Top of SOURCE DATA

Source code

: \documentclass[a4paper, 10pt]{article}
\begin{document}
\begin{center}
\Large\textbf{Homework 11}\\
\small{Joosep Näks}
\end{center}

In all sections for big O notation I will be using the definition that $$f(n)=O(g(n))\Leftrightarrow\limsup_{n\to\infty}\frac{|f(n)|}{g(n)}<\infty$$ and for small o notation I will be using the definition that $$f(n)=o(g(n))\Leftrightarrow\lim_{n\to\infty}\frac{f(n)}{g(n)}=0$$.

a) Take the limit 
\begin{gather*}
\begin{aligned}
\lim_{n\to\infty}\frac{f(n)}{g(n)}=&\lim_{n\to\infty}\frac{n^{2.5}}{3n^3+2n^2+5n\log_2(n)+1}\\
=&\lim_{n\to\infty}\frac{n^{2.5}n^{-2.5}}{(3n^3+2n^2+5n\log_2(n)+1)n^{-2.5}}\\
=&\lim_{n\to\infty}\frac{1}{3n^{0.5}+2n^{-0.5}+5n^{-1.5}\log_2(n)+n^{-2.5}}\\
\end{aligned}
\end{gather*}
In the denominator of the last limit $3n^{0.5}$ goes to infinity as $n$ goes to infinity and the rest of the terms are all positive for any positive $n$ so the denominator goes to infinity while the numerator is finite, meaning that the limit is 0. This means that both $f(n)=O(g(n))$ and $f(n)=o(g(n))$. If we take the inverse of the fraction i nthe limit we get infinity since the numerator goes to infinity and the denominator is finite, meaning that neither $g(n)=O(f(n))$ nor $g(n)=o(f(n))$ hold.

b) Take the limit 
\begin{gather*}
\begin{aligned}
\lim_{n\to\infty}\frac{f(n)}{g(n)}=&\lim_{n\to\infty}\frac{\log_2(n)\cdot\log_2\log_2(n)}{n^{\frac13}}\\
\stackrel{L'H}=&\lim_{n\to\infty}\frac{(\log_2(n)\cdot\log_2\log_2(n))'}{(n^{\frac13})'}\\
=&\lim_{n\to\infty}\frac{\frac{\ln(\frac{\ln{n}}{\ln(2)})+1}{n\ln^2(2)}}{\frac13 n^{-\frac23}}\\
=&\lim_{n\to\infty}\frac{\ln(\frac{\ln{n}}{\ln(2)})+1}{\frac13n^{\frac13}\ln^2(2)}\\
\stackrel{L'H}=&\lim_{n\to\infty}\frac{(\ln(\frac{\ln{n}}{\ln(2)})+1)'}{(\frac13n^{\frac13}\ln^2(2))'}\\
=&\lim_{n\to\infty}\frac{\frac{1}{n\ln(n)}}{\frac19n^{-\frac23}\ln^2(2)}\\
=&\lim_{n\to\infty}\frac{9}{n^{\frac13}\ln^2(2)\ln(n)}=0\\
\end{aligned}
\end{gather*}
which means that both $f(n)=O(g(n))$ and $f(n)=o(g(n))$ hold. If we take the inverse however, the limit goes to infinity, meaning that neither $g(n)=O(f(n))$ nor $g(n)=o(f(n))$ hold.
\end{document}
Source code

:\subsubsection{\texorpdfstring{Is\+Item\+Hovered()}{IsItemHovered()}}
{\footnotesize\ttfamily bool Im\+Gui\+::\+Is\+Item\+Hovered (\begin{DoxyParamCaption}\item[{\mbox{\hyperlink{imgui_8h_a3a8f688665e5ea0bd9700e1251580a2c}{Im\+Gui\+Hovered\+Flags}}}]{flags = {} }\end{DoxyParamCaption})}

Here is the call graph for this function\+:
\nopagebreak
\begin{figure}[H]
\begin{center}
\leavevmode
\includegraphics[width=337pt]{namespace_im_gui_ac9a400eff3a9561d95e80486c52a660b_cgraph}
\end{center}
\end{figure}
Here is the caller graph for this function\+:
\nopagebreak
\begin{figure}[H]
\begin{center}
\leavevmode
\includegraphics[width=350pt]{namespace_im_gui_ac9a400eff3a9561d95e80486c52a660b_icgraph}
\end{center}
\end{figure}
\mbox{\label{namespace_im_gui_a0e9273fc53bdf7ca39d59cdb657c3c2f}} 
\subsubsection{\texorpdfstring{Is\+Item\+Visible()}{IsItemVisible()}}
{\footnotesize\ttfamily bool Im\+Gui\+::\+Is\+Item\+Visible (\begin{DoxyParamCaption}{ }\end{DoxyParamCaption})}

Bottom of SOURCE DATA
Top of SOURCE DATA

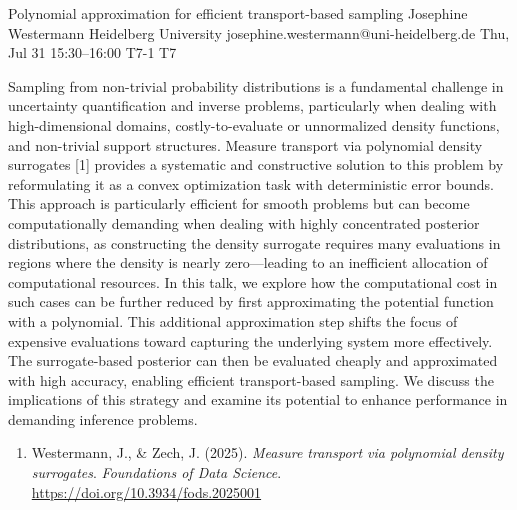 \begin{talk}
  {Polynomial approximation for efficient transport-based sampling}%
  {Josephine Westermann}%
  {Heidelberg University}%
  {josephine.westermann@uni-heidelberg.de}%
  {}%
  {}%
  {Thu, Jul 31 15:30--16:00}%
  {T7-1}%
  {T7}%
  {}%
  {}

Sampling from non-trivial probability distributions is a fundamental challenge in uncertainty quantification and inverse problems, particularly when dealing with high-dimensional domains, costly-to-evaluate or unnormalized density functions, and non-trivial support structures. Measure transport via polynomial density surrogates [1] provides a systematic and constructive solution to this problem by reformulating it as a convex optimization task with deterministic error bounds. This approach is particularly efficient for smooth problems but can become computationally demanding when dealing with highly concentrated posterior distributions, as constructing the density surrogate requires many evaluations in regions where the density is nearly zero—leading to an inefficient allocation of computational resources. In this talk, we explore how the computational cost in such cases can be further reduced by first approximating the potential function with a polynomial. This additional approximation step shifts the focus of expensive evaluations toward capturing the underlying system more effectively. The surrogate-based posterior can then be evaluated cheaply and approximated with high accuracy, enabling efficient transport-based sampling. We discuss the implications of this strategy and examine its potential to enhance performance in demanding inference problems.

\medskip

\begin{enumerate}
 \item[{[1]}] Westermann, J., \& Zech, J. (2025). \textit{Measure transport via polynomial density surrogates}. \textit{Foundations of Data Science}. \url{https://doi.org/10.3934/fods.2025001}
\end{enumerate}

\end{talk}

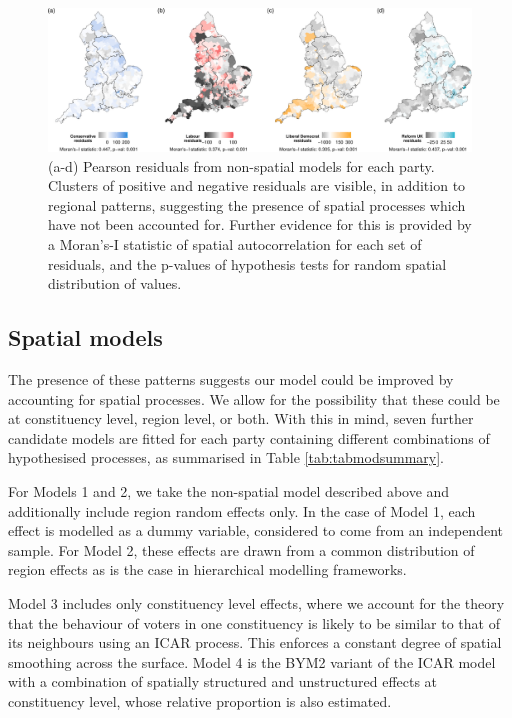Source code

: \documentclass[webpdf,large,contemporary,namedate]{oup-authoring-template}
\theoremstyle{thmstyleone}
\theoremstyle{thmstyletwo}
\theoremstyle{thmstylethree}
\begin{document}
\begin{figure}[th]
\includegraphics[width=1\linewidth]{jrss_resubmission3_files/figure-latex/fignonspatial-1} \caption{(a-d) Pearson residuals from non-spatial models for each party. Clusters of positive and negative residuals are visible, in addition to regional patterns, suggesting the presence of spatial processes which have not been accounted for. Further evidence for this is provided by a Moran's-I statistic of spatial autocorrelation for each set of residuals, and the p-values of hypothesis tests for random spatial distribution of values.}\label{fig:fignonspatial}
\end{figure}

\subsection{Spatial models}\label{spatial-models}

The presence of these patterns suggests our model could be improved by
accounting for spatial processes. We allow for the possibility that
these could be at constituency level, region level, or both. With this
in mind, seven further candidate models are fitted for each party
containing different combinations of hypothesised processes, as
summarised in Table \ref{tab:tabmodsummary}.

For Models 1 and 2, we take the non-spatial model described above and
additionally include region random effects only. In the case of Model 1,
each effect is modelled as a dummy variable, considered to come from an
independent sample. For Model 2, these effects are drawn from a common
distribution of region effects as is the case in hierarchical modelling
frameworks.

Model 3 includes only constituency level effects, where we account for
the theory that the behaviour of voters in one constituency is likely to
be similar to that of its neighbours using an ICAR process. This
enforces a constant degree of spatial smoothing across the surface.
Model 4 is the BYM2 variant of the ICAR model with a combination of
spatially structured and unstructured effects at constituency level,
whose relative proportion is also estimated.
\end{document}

Bottom of SOURCE DATA
Top of SOURCE DATA

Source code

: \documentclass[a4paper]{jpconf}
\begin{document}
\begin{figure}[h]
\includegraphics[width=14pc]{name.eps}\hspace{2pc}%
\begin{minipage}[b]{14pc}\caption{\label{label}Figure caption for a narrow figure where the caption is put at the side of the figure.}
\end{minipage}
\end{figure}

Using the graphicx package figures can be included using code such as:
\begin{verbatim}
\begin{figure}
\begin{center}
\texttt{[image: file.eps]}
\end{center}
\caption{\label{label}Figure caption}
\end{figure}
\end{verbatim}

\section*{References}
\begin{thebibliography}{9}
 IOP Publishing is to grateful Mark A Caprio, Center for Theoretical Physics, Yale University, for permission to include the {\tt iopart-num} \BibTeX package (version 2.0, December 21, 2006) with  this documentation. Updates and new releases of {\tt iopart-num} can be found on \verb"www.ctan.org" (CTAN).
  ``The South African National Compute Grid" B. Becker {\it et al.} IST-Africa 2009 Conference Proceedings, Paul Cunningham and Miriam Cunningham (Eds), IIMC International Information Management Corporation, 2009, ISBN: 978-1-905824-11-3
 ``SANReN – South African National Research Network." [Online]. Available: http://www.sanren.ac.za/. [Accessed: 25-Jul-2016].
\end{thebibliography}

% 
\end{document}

Bottom of SOURCE DATA

ACTION ITEM: Counting the lines above that hold "neither", reply with the number and no other words.

EXPECTED ANSWER: 2